Owens Corning Inc. manufactures insulation, roofing, and fiberglass composites and related materials.
The original Complaint asserts claims for violation of Section 10(b) and 20(a) of the Securities and Exchange Act of 1934 against five Owens Corning executives, including Owens Corning's Chief Executive Officer, two Chief Financial Officers, and Comptroller, as well as one Owens Corning director. Due to the automatic stay of proceedings afforded by Owens Corning's bankruptcy filing, Owens Corning is not named as a Defendant in this action. The alleged violations, according to the Complaint, stem from materially false and misleading statements made by the Defendants during the Class Period that, as detailed below: (i) materially misrepresented Owens Corning's financial health and performance; thereby (ii) causing Owens Corning stock to trade at artificially inflated prices. The Complaint charges that Defendants described Owens Corning's financial viability in two different ways to different audiences at the same time. At the very same time that the Defendants were publicly representing that Owens Corning's National Settlement Program (the "NSP") -- implemented by Owens Corning in 1999 in order to extinguish Owens Corning's asbestos liabilities -- was effectively managing and extinguishing Owens Corning's asbestos liabilities and that the NSP would leave Owens Corning largely liability-free after 2001, the Defendants told a very different -- and more accurate - story to a small, select group of Owens Corning investors who were positioned to control Owens Corning in the event of a bankruptcy. To the latter group, according to the Complaint, Defendants revealed the truth -- the NSP plan wasn't working, and would in fact capsize Owens Corning unless NSP-mandated payments were drastically curtailed.

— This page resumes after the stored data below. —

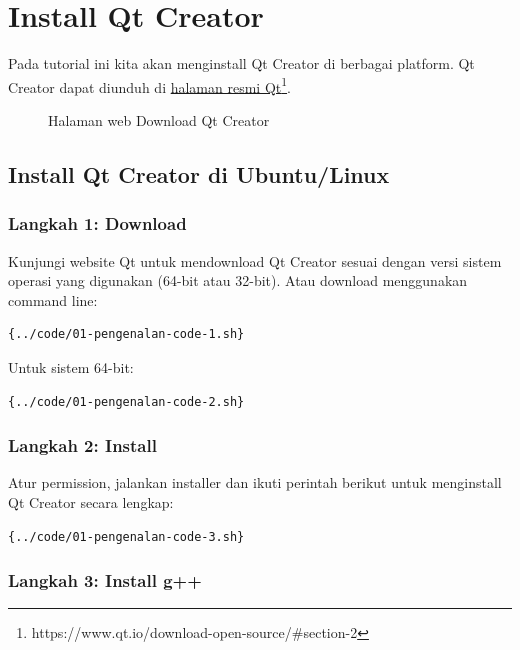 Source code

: \section{Install Qt Creator}

Pada tutorial ini kita akan menginstall Qt Creator di berbagai platform. Qt Creator dapat diunduh di \href{http://www.qt.io/download}{halaman resmi Qt}\footnote{https://www.qt.io/download-open-source/\#section-2}.

\begin{figure}[htbp]
\centering
{}
\label{halaman-web-download-qt}
\caption{Halaman web Download Qt Creator}
\end{figure}

\subsection{Install Qt Creator di Ubuntu/Linux}

\subsubsection{Langkah 1: Download}

Kunjungi website Qt untuk mendownload Qt Creator sesuai dengan versi sistem operasi yang digunakan (64-bit atau 32-bit). Atau download menggunakan command line:

\begin{lstlisting}[language=sh]{../code/01-pengenalan-code-1.sh}
\end{lstlisting}

Untuk sistem 64-bit:
\begin{lstlisting}[language=sh]{../code/01-pengenalan-code-2.sh}
\end{lstlisting}

\subsubsection{Langkah 2: Install}

Atur permission, jalankan installer dan ikuti perintah berikut untuk menginstall Qt Creator secara lengkap:

\begin{lstlisting}[language=sh]{../code/01-pengenalan-code-3.sh}
\end{lstlisting}

\subsubsection{Langkah 3: Install g++}

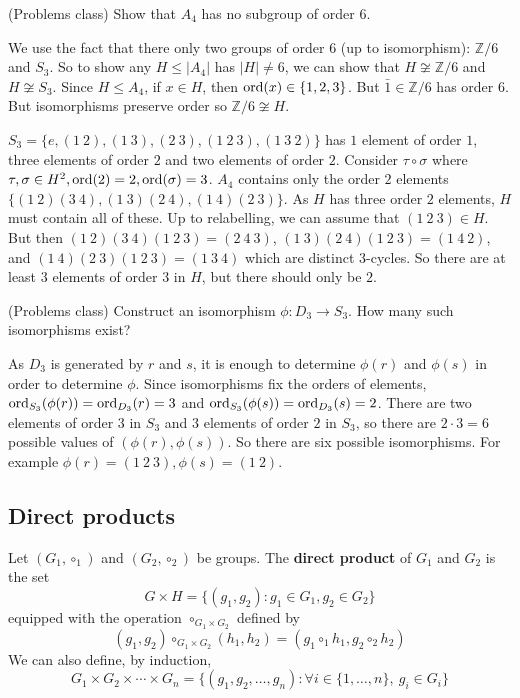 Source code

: \begin{example}
	(Problems class) Show that $A_4$ has no subgroup of order $6$.

	We use the fact that there only two groups of order $6$ (up to isomorphism): $\mathbb{Z} / 6$ and $S_3$. So to show any $H \le |A_4|$ has $|H| \ne 6$, we can show that $H \not\cong \mathbb{Z} / 6$ and $H \not\cong S_3$. Since $H \le A_4$, if $x \in H$, then $\text{ord}(x) \in \{ 1, 2, 3 \}$. But $\bar{1} \in \mathbb{Z} / 6$ has order $6$. But isomorphisms preserve order so $\mathbb{Z} / 6 \not\cong H$.

	$S_3 = \{ e, (1 \ 2), (1 \ 3), (2 \ 3), (1 \ 2 \ 3), (1 \ 3 \ 2) \}$ has $1$ element of order $1$, three elements of order $2$ and two elements of order $2$. Consider $\tau \circ \sigma$ where $\tau, \sigma \in H^2, \text{ord}(2) = 2, \text{ord}(\sigma) = 3$. $A_4$ contains only the order $2$ elements $\{ (1 \ 2) (3 \ 4), (1 \ 3) (2 \ 4), (1 \ 4) (2 \ 3) \}$. As $H$ has three order $2$ elements, $H$ must contain all of these. Up to relabelling, we can assume that $(1 \ 2 \ 3) \in H$. But then $(1 \ 2) (3 \ 4) (1 \ 2 \ 3) = (2 \ 4 \ 3)$, $(1 \ 3) (2 \ 4) (1 \ 2 \ 3) = (1 \ 4 \ 2)$, and $(1 \ 4) (2 \ 3) (1 \ 2 \ 3) = (1 \ 3 \ 4)$ which are distinct $3$-cycles. So there are at least $3$ elements of order $3$ in $H$, but there should only be $2$.
\end{example}

\begin{example}
	(Problems class) Construct an isomorphism $\phi: D_3 \rightarrow S_3$. How many such isomorphisms exist?

	As $D_3$ is generated by $r$ and $s$, it is enough to determine $\phi(r)$ and $\phi(s)$ in order to determine $\phi$. Since isomorphisms fix the orders of elements, $\text{ord}_{S_3}(\phi(r)) = \text{ord}_{D_3}(r) = 3$ and $\text{ord}_{S_3}(\phi(s)) = \text{ord}_{D_3}(s) = 2$. There are two elements of order $3$ in $S_3$ and $3$ elements of order $2$ in $S_3$, so there are $2 \cdot 3 = 6$ possible values of $(\phi(r), \phi(s))$. So there are six possible isomorphisms. For example $\phi(r) = (1 \ 2 \ 3), \phi(s) = (1 \ 2)$.
\end{example}

\subsection{Direct products}

\begin{definition}
	Let $(G_1, \circ_1)$ and $(G_2, \circ_2)$ be groups. The \textbf{direct product} of $G_1$ and $G_2$ is the set
	\[
		G \times H = \{ (g_1, g_2): g_1 \in G_1, g_2 \in G_2 \}
	\]
	equipped with the operation $\circ_{G_1 \times G_2}$ defined by
	\[
		(g_1, g_2) \circ_{G_1 \times G_2} (h_1, h_2) = (g_1 \circ_1 h_1, g_2 \circ_2 h_2)
	\]
	We can also define, by induction,
	\[
		G_1 \times G_2 \times \cdots \times G_n = \{ (g_1, g_2, \ldots, g_n): \forall i \in \{ 1, \dots, n \}, \ g_i \in G_i \}
	\]
\end{definition}

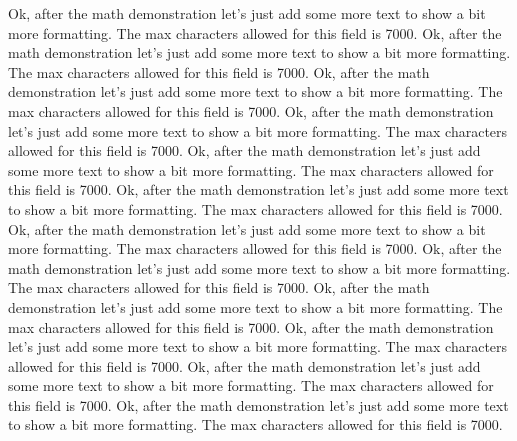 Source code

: \documentclass[12pt]{article}
\begin{document}
Ok, after the math demonstration let's just add some more text to show a bit more formatting. The max characters allowed for this field is 7000. Ok, after the math demonstration let's just add some more text to show a bit more formatting. The max characters allowed for this field is 7000. Ok, after the math demonstration let's just add some more text to show a bit more formatting. The max characters allowed for this field is 7000. Ok, after the math demonstration let's just add some more text to show a bit more formatting. The max characters allowed for this field is 7000. Ok, after the math demonstration let's just add some more text to show a bit more formatting. The max characters allowed for this field is 7000. Ok, after the math demonstration let's just add some more text to show a bit more formatting. The max characters allowed for this field is 7000. Ok, after the math demonstration let's just add some more text to show a bit more formatting. The max characters allowed for this field is 7000. Ok, after the math demonstration let's just add some more text to show a bit more formatting. The max characters allowed for this field is 7000. Ok, after the math demonstration let's just add some more text to show a bit more formatting. The max characters allowed for this field is 7000. Ok, after the math demonstration let's just add some more text to show a bit more formatting. The max characters allowed for this field is 7000. Ok, after the math demonstration let's just add some more text to show a bit more formatting. The max characters allowed for this field is 7000. Ok, after the math demonstration let's just add some more text to show a bit more formatting. The max characters allowed for this field is 7000. 
\end{document}
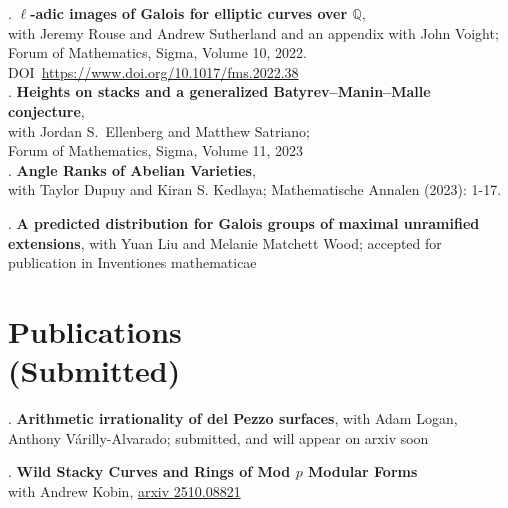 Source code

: \documentclass[margin,line]{res}
\newcounter{pubs}
\begin{document}
\begin{resume}
 .  \textbf{$\ell$-adic images of Galois for elliptic curves over $\mathbb{Q}$},\\
with Jeremy Rouse and Andrew Sutherland and an appendix with John Voight;\\
Forum of Mathematics, Sigma, Volume 10, 2022. DOI~\url{https://www.doi.org/10.1017/fms.2022.38}
\medskip\\
 .  \textbf{Heights on stacks and a generalized Batyrev--Manin--Malle conjecture},\\
with Jordan S.~Ellenberg and Matthew Satriano;\\
Forum of Mathematics, Sigma, Volume 11, 2023
\medskip\\
 .  \textbf{Angle Ranks of Abelian Varieties},\\ with Taylor Dupuy and Kiran S. Kedlaya; Mathematische Annalen (2023): 1-17.

 .  \textbf{A predicted distribution for Galois groups of maximal unramified extensions}, with Yuan Liu and Melanie Matchett Wood; accepted for publication in Inventiones mathematicae







\vspace{-7pt}
\section{\sc Publications \\ {(Submitted)}}

 .  \textbf{Arithmetic irrationality of del Pezzo surfaces}, with Adam Logan, Anthony V\'arilly-Alvarado; submitted, and will appear on arxiv soon

 .  \textbf{Wild Stacky Curves and Rings of Mod $p$ Modular Forms}\\
with Andrew Kobin, \href{http://arxiv.org/abs/2510.08821}{arxiv 2510.08821}


\end{resume}
\end{document}
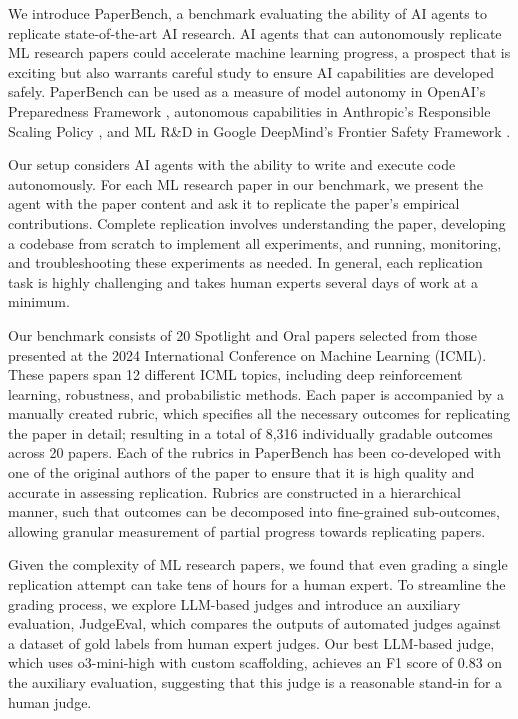 \documentclass{article}
\theoremstyle{plain}
\theoremstyle{definition}
\theoremstyle{remark}
\begin{document}
We introduce PaperBench, a benchmark evaluating the ability of AI agents to replicate state-of-the-art AI research. AI agents that can autonomously replicate ML research papers could accelerate machine learning progress, a prospect that is exciting but also warrants careful study to ensure AI capabilities are developed safely. PaperBench can be used as a measure of model autonomy in OpenAI’s Preparedness Framework \citep{openai_preparedness_2023}, autonomous capabilities in Anthropic’s Responsible Scaling Policy \citep{anthropic_rsp}, and ML R\&D in Google DeepMind’s Frontier Safety Framework \citep{google_deepmind_frontier_2024}.

Our setup considers AI agents with the ability to write and execute code autonomously. For each ML research paper in our benchmark, we present the agent with the paper content and ask it to replicate the paper’s empirical contributions. Complete replication involves understanding the paper, developing a codebase from scratch to implement all experiments, and running, monitoring, and troubleshooting these experiments as needed. In general, each replication task is highly challenging and takes human experts several days of work at a minimum.

Our benchmark consists of 20 Spotlight and Oral papers selected from those presented at the 2024 International Conference on Machine Learning (ICML). These papers span 12 different ICML topics, including deep reinforcement learning, robustness, and probabilistic methods. Each paper is accompanied by a manually created rubric, which specifies all the necessary outcomes for replicating the paper in detail; resulting in a total of 8,316 individually gradable outcomes across 20 papers. Each of the rubrics in PaperBench has been co-developed with one of the original authors of the paper to ensure that it is high quality and accurate in assessing replication. Rubrics are constructed in a hierarchical manner, such that outcomes can be decomposed into fine-grained sub-outcomes, allowing granular measurement of partial progress towards replicating papers.

Given the complexity of ML research papers, we found that even grading a single replication attempt can take tens of hours for a human expert. To streamline the grading process, we explore LLM-based judges and introduce an auxiliary evaluation, JudgeEval, which compares the outputs of automated judges against a dataset of gold labels from human expert judges. Our best LLM-based judge, which uses o3-mini-high with custom scaffolding, achieves an F1 score of 0.83 on the auxiliary evaluation, suggesting that this judge is a reasonable stand-in for a human judge.
\end{document}
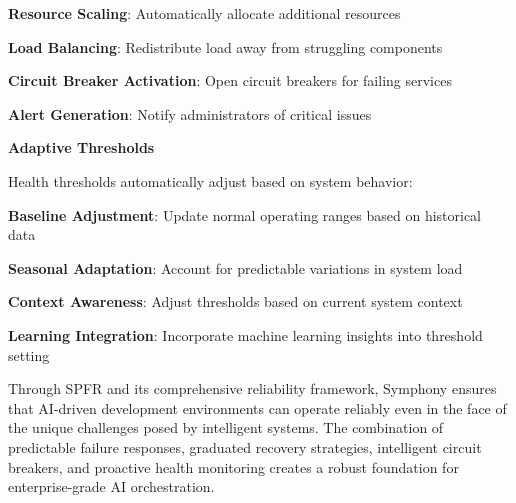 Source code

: \begin{compactlist}
    \item \textbf{Resource Scaling}: Automatically allocate additional resources
    \item \textbf{Load Balancing}: Redistribute load away from struggling components
    \item \textbf{Circuit Breaker Activation}: Open circuit breakers for failing services
    \item \textbf{Alert Generation}: Notify administrators of critical issues
\end{compactlist}

\textbf{Adaptive Thresholds}

Health thresholds automatically adjust based on system behavior:

\begin{compactlist}
    \item \textbf{Baseline Adjustment}: Update normal operating ranges based on historical data
    \item \textbf{Seasonal Adaptation}: Account for predictable variations in system load
    \item \textbf{Context Awareness}: Adjust thresholds based on current system context
    \item \textbf{Learning Integration}: Incorporate machine learning insights into threshold setting
\end{compactlist}

Through SPFR and its comprehensive reliability framework, Symphony ensures that AI-driven development environments can operate reliably even in the face of the unique challenges posed by intelligent systems. The combination of predictable failure responses, graduated recovery strategies, intelligent circuit breakers, and proactive health monitoring creates a robust foundation for enterprise-grade AI orchestration. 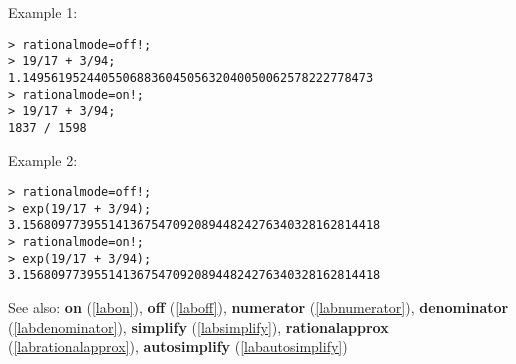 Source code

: \noindent Example 1: 
\begin{center}\begin{minipage}{15cm}\begin{Verbatim}[frame=single]
> rationalmode=off!;
> 19/17 + 3/94;
1.1495619524405506883604505632040050062578222778473
> rationalmode=on!;
> 19/17 + 3/94;
1837 / 1598
\end{Verbatim}
\end{minipage}\end{center}
\noindent Example 2: 
\begin{center}\begin{minipage}{15cm}\begin{Verbatim}[frame=single]
> rationalmode=off!;
> exp(19/17 + 3/94);
3.15680977395514136754709208944824276340328162814418
> rationalmode=on!;
> exp(19/17 + 3/94);
3.15680977395514136754709208944824276340328162814418
\end{Verbatim}
\end{minipage}\end{center}
See also: \textbf{on} (\ref{labon}), \textbf{off} (\ref{laboff}), \textbf{numerator} (\ref{labnumerator}), \textbf{denominator} (\ref{labdenominator}), \textbf{simplify} (\ref{labsimplify}), \textbf{rationalapprox} (\ref{labrationalapprox}), \textbf{autosimplify} (\ref{labautosimplify})
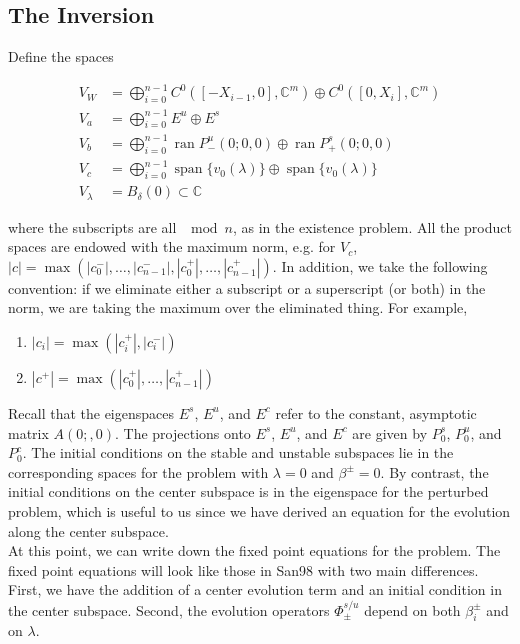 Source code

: \documentclass[12pt]{article}
\def\C{{\mathbb C}}
\DeclareMathOperator{\spn}{span}
\DeclareMathOperator{\ran}{ran}
\begin{document}
\subsection{The Inversion}

Define the spaces

\begin{align*}
V_W &= \bigoplus_{i=0}^{n-1} C^0([-X_{i-1}, 0], \C^m) \oplus C^0([0, X_i], \C^m) \\
V_a &= \bigoplus_{i=0}^{n-1} E^u \oplus E^s\\
V_b &= \bigoplus_{i=0}^{n-1} \ran P^u_-(0; 0, 0) \oplus \ran P^s_+(0; 0, 0) \\
V_c &= \bigoplus_{i=0}^{n-1} \spn \{v_0(\lambda)\} \oplus \spn \{v_0(\lambda)\} \\
V_\lambda &= B_\delta(0) \subset \C
\end{align*}

where the subscripts are all $\mod n$, as in the existence problem. All the product spaces are endowed with the maximum norm, e.g. for $V_c$, $|c| = \max(|c_0^-|, \dots, |c_{n-1}^-|, |c_0^+|, \dots, |c_{n-1}^+|)$. In addition, we take the following convention: if we eliminate either a subscript or a superscript (or both) in the norm, we are taking the maximum over the eliminated thing. For example,
\begin{enumerate}
	\item $|c_i| = \max(|c_i^+|, |c_i^-|)$ 
	\item $|c^+| = \max(|c_0^+|, \dots, |c_{n-1}^+|)$
\end{enumerate} 

Recall that the eigenspaces $E^s$, $E^u$, and $E^c$ refer to the constant, asymptotic matrix $A(0;, 0)$. The projections onto $E^s$, $E^u$, and $E^c$ are given by $P_0^s$, $P_0^u$, and $P_0^c$. The initial conditions on the stable and unstable subspaces lie in the corresponding spaces for the problem with $\lambda = 0$ and $\beta^\pm = 0$. By contrast, the initial conditions on the center subspace is in the eigenspace for the perturbed problem, which is useful to us since we have derived an equation for the evolution along the center subspace.\\

At this point, we can write down the fixed point equations for the problem. The fixed point equations will look like those in San98 with two main differences. First, we have the addition of a center evolution term and an initial condition in the center subspace. Second, the evolution operators $\Phi^{s/u}_\pm$ depend on both $\beta_i^\pm$ and on $\lambda$.\\
\end{document}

As the Complaint charges, the share price of Owens Corning stock was artificially inflated during the Class Period by Defendants' positive public statements, which materially misled the public as to Owens Corning's true financial state and very financial viability. During late 1999 and early 2000, Owens Corning stock -- supported by Defendants' statements -- traded at between $15 and $25 per share. In mid- and late 2000, as Defendants slowly began to reveal to the public a more accurate assessment of Owens Corning and its asbestos liabilities, Owens Corning's share price deflated. On October 5, 2000, Owens Corning shares fell to $1 per share when Owens Corning declared bankruptcy and admitted that it had been overwhelmed by the asbestos liabilities that Defendants claimed publicly to have solved.
In a press release dated March 15, 2005, a federal judge in Toledo has dismissed the securities-fraud lawsuit against current and former officials of Owens Corning. The suit, which sought class-action status and was instigated by national law firms that specialize in securities litigation, is barred by the statute of limitations, Judge David Katz said in a written ruling. Judge Katz, of U.S. District Court in Toledo, didn't address the substance of the allegations but rather accepted defense arguments that the Plaintiffs waited too long to file suit.
According to the docket, on March 24, 2005, the Plaintiffs filed a notice of appeal from the March 3, 2006 Memorandum Opinion and Judgment granting the Defendants’ motion to dismiss the case. On March 24, 2006, the Court entered the true copy of the mandate from the U.S. Court of Appeals for the Sixth Circuit. The decision of the District Court was affirmed.